TASK OBJECTIVE.
What is the number of lines in this data that contain the word "defining"? Give the number alone.

PROVIDED DATA.
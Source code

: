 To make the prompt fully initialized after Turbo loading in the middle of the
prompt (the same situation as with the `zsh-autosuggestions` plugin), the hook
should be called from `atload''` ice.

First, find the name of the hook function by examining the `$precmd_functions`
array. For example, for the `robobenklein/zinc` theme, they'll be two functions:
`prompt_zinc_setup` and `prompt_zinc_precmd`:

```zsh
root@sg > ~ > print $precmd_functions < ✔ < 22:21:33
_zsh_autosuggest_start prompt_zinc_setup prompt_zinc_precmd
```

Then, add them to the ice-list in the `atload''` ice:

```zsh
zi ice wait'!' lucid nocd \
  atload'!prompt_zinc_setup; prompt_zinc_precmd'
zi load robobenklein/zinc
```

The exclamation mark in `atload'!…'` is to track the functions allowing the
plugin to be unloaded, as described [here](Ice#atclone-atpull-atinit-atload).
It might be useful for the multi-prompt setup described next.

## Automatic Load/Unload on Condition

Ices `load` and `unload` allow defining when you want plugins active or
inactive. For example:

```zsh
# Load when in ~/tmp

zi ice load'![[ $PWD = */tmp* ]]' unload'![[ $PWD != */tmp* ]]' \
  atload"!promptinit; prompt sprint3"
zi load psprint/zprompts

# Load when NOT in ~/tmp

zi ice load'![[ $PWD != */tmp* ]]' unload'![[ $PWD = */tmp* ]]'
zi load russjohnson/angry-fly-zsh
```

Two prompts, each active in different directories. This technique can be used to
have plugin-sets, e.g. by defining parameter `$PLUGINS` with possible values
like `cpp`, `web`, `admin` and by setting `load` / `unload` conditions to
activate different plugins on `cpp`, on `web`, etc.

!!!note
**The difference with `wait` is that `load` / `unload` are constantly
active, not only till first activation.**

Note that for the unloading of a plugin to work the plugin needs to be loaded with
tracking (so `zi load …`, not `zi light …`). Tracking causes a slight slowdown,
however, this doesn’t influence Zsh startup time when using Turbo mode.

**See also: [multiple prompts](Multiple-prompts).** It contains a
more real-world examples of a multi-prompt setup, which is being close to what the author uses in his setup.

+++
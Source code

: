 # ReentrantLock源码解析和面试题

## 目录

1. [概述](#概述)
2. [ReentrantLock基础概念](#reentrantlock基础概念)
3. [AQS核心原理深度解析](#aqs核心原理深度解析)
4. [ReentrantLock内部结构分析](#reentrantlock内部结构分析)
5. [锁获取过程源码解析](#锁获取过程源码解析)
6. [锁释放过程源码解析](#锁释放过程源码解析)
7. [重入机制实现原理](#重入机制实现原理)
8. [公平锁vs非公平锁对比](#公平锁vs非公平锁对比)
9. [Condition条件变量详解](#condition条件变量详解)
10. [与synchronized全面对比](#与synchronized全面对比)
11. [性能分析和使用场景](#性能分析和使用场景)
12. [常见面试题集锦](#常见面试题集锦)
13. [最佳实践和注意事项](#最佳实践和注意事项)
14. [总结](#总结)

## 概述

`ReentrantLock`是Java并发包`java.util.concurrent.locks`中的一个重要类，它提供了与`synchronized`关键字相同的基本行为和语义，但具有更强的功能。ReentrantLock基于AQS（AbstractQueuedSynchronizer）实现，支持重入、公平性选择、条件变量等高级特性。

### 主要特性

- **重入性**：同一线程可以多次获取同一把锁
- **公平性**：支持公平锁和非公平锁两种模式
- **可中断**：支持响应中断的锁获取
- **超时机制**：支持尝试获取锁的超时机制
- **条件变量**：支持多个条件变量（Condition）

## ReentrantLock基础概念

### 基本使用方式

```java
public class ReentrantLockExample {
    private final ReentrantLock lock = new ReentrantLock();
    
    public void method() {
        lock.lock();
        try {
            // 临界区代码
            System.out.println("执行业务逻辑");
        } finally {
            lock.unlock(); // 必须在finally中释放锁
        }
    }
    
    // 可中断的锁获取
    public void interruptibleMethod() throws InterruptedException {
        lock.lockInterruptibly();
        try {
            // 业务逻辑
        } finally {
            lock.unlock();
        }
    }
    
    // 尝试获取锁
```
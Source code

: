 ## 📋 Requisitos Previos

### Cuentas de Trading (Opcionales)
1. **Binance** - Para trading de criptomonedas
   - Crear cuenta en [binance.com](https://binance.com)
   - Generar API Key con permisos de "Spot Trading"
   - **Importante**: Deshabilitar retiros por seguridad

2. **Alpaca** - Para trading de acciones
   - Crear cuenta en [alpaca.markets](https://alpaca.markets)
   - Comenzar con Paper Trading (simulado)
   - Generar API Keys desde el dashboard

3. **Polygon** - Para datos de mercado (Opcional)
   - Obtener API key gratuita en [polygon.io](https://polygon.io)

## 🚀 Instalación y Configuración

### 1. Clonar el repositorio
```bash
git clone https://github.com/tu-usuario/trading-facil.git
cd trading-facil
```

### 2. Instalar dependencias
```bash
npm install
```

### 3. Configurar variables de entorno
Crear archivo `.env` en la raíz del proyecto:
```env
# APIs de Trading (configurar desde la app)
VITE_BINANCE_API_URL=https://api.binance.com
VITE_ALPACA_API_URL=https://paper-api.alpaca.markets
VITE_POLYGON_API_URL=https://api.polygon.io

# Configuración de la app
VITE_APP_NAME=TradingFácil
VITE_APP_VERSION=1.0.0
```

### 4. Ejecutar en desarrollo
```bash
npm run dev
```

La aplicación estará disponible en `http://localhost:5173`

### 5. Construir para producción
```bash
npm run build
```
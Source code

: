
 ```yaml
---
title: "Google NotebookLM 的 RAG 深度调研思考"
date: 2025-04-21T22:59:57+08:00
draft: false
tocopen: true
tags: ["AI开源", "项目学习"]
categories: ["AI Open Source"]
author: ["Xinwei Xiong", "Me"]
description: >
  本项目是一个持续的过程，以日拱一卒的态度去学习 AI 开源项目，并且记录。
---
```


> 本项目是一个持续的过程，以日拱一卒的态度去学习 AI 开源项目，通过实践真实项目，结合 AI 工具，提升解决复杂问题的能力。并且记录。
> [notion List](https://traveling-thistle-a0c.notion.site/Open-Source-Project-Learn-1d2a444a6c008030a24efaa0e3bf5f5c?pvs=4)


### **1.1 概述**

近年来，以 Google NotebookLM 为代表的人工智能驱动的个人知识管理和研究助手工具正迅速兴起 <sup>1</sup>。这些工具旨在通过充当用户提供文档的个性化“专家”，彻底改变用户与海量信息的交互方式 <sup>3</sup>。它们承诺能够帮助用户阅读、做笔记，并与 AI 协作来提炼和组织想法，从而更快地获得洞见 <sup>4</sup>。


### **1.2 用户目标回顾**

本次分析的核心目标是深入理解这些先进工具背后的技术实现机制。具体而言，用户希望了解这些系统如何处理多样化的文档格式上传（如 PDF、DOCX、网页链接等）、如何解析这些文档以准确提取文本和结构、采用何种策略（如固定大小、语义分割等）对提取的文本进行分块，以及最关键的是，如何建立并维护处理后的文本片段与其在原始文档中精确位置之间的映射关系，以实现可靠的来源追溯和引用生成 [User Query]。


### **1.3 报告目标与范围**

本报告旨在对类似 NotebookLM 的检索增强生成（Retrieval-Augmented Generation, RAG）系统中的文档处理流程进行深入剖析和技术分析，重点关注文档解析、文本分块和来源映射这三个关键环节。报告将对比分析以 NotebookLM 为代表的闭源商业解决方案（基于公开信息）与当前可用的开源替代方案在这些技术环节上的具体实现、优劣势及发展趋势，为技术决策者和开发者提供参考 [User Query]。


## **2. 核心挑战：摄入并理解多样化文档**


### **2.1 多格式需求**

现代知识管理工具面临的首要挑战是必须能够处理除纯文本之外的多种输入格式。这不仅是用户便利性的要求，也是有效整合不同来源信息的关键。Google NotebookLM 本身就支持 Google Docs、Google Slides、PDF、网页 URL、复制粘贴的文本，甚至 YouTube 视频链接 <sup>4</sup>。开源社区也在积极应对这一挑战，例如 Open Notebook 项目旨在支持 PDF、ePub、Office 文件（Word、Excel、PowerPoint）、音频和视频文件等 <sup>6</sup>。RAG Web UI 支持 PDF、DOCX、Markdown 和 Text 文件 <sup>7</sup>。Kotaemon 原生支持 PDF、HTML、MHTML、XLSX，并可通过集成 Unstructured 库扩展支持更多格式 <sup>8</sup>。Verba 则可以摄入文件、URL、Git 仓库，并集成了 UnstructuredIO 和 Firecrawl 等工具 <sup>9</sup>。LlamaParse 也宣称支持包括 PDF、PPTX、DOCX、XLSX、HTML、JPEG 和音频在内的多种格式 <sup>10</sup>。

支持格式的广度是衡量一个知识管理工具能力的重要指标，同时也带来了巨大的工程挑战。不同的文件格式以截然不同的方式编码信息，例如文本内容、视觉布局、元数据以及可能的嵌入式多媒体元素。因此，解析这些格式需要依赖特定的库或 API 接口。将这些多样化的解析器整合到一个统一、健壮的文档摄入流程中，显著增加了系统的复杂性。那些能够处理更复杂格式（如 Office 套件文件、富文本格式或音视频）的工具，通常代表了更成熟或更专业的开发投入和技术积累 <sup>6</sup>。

THE COMPLETED TASK.
2